1st Edition

Palestinian-Israeli Contact and Linguistic Practices

By Nancy Hawker Copyright 2013
    224 Pages
    by Routledge

    248 Pages
    by Routledge

    Offering insight into linguistic practices resulting from different kinds of Palestinian-Israeli contact, this book examines a specific conceptualisation of the link between the political and economic contexts and human practices, or between structure and agency, termed "articulation".

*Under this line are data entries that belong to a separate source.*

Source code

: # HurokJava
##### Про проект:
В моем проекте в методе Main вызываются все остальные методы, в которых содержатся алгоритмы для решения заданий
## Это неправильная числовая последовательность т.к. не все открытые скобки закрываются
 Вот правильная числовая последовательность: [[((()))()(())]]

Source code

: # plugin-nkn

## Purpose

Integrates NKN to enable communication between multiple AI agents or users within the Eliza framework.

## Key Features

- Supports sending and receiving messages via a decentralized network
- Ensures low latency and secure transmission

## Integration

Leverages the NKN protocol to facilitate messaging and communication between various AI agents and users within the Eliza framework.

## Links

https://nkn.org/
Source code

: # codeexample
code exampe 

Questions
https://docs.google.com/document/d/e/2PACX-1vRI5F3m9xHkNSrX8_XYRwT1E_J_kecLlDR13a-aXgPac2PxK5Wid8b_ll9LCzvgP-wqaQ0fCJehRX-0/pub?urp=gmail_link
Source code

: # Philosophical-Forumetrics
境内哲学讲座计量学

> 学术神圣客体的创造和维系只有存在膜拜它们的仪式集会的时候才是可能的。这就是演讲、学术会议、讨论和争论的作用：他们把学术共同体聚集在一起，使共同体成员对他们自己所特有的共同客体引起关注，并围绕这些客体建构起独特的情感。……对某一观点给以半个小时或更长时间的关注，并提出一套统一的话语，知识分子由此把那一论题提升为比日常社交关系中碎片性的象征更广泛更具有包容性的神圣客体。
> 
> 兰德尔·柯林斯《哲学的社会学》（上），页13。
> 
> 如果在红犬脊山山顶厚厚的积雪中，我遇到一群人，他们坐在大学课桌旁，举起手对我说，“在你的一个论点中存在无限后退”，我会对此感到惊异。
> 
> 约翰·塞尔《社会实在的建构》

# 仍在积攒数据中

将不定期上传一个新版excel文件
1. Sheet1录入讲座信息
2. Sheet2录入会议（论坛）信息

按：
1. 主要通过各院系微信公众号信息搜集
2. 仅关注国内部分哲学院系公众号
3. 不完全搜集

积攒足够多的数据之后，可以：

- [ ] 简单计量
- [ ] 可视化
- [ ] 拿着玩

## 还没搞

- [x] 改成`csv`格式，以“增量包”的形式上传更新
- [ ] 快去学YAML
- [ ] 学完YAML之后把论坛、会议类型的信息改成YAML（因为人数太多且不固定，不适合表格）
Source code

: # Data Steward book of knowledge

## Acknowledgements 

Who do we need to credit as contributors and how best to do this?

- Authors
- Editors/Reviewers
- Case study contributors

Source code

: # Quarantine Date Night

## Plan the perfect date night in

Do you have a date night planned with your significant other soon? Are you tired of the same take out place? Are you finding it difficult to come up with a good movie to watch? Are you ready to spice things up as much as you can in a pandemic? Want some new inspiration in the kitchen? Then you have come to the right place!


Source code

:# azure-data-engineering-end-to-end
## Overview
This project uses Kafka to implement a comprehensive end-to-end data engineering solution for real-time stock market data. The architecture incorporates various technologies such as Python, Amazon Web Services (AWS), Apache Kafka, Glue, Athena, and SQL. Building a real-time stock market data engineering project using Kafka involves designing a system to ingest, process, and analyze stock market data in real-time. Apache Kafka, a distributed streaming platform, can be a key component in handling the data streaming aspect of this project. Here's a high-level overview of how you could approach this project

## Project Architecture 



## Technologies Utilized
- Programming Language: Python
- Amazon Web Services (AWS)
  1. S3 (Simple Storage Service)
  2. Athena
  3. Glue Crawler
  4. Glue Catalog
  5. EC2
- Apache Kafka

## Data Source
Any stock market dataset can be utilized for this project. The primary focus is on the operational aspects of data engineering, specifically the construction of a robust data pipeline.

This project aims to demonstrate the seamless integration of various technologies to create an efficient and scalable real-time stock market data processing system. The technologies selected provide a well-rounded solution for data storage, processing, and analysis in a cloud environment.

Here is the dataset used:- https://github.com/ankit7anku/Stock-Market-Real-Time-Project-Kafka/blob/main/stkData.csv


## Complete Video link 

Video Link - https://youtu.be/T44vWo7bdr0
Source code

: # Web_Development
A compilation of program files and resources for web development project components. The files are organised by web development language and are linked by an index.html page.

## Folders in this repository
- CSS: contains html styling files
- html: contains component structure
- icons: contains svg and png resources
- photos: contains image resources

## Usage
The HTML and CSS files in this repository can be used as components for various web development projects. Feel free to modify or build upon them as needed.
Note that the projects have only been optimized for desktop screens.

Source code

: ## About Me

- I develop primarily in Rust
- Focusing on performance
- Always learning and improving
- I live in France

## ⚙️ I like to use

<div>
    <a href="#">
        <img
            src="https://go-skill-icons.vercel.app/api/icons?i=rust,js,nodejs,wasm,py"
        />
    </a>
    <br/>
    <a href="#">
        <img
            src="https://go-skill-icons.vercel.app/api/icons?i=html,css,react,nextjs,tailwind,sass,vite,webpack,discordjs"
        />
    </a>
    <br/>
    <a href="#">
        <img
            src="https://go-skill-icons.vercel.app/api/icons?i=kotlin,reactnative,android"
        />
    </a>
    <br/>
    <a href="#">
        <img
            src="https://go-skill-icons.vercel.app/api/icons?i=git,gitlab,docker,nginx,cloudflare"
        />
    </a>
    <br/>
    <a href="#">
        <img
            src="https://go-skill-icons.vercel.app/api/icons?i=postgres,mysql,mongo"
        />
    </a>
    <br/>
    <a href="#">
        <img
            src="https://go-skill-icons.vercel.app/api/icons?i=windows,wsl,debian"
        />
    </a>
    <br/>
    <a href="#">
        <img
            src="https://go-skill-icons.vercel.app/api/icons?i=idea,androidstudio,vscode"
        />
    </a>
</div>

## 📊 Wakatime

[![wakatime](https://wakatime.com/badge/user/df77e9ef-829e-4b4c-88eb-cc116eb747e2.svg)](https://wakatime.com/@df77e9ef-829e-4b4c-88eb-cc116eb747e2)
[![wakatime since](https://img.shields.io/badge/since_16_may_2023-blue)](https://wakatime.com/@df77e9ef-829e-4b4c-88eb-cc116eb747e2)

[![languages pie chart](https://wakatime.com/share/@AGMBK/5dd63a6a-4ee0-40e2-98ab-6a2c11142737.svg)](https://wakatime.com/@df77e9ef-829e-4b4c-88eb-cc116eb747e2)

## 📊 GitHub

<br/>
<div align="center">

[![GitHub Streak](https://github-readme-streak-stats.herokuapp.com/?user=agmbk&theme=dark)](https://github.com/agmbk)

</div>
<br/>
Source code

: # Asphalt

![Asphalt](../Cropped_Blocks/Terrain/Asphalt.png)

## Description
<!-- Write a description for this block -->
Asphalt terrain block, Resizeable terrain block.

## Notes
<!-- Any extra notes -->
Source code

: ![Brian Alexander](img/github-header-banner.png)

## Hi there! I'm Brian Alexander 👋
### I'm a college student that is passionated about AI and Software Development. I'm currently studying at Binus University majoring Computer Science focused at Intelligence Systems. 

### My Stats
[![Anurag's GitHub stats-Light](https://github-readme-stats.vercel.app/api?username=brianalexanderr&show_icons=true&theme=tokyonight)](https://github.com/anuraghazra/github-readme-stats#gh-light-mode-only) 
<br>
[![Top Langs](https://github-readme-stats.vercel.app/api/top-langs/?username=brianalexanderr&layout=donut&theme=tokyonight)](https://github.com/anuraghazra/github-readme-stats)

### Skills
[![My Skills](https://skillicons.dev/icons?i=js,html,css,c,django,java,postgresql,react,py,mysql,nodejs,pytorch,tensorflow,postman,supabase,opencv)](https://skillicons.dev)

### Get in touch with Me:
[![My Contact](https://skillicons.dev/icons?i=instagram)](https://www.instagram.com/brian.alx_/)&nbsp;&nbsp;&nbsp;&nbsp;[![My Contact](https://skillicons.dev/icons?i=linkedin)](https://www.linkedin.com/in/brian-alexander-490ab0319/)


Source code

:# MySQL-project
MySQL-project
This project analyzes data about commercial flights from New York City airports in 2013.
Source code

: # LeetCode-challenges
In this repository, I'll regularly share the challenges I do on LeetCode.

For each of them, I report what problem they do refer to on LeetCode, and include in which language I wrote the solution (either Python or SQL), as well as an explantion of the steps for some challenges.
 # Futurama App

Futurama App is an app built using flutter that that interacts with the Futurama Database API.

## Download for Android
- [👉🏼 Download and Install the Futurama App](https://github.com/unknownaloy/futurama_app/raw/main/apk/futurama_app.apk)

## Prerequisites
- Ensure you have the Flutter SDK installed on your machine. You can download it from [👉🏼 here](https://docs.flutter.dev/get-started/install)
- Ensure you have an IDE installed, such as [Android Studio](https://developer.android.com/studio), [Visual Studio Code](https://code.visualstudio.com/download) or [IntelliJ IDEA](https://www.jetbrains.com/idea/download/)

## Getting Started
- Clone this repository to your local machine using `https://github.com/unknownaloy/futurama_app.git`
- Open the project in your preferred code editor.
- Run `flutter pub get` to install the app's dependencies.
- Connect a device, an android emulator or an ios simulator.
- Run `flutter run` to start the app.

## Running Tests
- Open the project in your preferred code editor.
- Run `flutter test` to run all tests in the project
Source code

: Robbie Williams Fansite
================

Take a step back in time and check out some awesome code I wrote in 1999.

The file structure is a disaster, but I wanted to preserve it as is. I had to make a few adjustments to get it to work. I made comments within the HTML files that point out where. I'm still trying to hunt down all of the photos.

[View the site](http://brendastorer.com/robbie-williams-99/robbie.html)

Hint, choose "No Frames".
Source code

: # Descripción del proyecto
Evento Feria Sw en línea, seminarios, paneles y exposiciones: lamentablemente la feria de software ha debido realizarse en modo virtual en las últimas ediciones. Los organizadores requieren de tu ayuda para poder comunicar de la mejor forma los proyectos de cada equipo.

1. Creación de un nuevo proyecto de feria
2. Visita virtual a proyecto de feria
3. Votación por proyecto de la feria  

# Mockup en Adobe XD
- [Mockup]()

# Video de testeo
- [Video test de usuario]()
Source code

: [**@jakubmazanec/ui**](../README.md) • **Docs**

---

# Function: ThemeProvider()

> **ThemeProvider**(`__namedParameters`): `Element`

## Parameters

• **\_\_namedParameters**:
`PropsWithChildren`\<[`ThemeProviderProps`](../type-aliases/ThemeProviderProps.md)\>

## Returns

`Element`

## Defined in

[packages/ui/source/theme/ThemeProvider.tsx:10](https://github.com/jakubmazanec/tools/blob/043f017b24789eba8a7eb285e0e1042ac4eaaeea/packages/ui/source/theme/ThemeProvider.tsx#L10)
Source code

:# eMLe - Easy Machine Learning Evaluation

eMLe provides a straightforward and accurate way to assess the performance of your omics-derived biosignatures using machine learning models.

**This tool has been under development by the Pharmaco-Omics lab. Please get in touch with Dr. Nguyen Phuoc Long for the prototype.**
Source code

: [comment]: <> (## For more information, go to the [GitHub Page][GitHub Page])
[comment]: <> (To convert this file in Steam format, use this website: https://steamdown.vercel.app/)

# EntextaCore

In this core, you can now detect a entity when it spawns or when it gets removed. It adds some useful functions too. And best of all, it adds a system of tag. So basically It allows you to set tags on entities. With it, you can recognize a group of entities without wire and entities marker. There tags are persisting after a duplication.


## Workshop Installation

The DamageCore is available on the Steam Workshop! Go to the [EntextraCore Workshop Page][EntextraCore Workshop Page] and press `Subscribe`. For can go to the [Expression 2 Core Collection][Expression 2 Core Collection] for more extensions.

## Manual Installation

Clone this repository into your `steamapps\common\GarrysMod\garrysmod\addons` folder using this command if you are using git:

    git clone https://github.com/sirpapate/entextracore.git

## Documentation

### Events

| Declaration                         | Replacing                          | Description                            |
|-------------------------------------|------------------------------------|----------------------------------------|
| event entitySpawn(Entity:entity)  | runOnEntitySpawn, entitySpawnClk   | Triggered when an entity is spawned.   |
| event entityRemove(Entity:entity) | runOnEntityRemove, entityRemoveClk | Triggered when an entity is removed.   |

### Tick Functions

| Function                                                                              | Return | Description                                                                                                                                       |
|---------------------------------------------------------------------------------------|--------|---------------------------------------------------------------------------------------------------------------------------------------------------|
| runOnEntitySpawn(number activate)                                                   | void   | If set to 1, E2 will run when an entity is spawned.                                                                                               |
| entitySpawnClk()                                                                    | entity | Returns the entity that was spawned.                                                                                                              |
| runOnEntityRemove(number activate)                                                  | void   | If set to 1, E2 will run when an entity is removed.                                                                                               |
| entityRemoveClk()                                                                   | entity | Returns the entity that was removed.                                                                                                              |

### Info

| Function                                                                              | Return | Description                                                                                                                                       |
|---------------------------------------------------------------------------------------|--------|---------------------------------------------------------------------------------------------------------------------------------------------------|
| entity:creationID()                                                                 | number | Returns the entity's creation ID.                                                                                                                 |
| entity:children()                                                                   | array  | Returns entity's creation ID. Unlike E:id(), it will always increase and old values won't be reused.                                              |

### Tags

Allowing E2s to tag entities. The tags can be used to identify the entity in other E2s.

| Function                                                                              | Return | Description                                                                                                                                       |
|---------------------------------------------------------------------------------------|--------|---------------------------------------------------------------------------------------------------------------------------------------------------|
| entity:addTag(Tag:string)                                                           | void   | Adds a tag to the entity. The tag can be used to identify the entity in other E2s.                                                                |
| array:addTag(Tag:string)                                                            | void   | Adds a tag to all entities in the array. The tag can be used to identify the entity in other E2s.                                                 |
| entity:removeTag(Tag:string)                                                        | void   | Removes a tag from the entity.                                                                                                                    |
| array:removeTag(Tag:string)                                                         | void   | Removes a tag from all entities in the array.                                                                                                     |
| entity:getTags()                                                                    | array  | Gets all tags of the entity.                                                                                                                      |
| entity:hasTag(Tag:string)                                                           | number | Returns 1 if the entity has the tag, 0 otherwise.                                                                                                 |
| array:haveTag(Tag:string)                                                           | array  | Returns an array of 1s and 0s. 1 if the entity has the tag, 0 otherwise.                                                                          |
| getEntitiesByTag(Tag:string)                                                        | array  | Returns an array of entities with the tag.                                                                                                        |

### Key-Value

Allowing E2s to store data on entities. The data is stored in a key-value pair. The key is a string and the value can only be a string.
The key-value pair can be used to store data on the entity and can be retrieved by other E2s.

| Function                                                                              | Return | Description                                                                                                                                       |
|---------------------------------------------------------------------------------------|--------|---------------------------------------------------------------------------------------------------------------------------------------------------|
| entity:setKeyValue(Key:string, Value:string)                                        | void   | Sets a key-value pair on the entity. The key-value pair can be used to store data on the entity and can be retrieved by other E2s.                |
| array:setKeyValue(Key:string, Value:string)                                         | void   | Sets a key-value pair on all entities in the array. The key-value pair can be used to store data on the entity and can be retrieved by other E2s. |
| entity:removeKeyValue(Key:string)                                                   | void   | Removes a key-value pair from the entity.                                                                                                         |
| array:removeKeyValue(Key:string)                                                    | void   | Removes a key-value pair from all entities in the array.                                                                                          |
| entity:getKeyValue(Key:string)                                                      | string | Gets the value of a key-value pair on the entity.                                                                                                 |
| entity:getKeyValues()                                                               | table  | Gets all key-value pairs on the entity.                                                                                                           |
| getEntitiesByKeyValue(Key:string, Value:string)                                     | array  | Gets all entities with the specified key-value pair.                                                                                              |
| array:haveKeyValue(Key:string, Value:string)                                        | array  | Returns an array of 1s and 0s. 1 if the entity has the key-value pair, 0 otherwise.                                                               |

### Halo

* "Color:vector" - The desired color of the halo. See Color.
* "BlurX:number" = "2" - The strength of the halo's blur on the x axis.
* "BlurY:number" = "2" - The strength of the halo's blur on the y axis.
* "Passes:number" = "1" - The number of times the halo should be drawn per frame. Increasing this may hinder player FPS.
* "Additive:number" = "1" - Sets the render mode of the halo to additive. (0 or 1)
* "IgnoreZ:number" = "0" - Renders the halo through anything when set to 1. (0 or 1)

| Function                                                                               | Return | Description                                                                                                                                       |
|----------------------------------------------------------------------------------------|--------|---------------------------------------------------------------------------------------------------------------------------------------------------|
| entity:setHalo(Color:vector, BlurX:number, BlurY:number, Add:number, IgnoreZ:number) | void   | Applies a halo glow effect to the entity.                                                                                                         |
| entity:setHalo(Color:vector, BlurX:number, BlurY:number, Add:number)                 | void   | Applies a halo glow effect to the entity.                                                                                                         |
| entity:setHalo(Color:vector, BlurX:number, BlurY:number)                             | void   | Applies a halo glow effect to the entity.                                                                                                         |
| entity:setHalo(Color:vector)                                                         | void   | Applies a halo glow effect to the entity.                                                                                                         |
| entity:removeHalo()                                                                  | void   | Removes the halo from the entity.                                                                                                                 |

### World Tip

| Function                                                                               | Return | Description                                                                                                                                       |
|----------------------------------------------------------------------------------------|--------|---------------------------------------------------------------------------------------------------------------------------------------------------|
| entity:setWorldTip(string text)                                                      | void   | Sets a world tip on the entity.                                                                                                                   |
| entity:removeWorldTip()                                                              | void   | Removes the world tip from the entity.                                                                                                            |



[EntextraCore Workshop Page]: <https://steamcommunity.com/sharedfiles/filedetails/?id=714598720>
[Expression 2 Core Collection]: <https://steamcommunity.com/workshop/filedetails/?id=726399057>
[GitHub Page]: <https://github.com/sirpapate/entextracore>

    The contexts of the military occupation, a shared consumer market, controlled cheap labour migration, and the provision of social services, supply the setting for power relations between Israelis and Palestinians which give rise to a variety of linguistic practices. Among these practices is the borrowing of Hebrew words and phrases for use in Palestinians’ Arabic speech. Hebrew borrowings can demarcate in-groups, signal aspirations to a modern lifestyle, and give a political edge to humour. Nancy Hawker’s explanation for these practices moves away from the notions of conflict and national identity and gives prominence to Palestinian and Israeli ideologies that inform the conceptual experience of Palestinians.

    Addressing an understudied linguistic situation, Palestinian-Israeli Contact and Linguistic Practices brings us documentation and analysis of recent casework, firmly anchored in empirical results from fieldwork in three refugee camps in the Occupied Palestinian Territories. Combining sociolinguistics with politics, economics, sociology and philosophy this book will be of great interest to students and scholars of Middle East Studies, Linguistics and Political Theory.

    Introduction 1 Social Context 2 Interpersonal Context 3 Patterns of Lexical Borrowing: By Type of Contact 4 Patterns of Lexical Borrowing and Codeswitching: by function 5 Describing and Modelling language Change 6 Conclusion

    Biography

    Nancy Hawker, MA (SOAS), DPhil (Oxon), has been travelling to the Middle East since 1998 and lived there for several years. Besides sociolinguistics, she has studied social and political theory, and Arab and Israeli histories and literatures. She knows Arabic, Czech, English, French and Hebrew.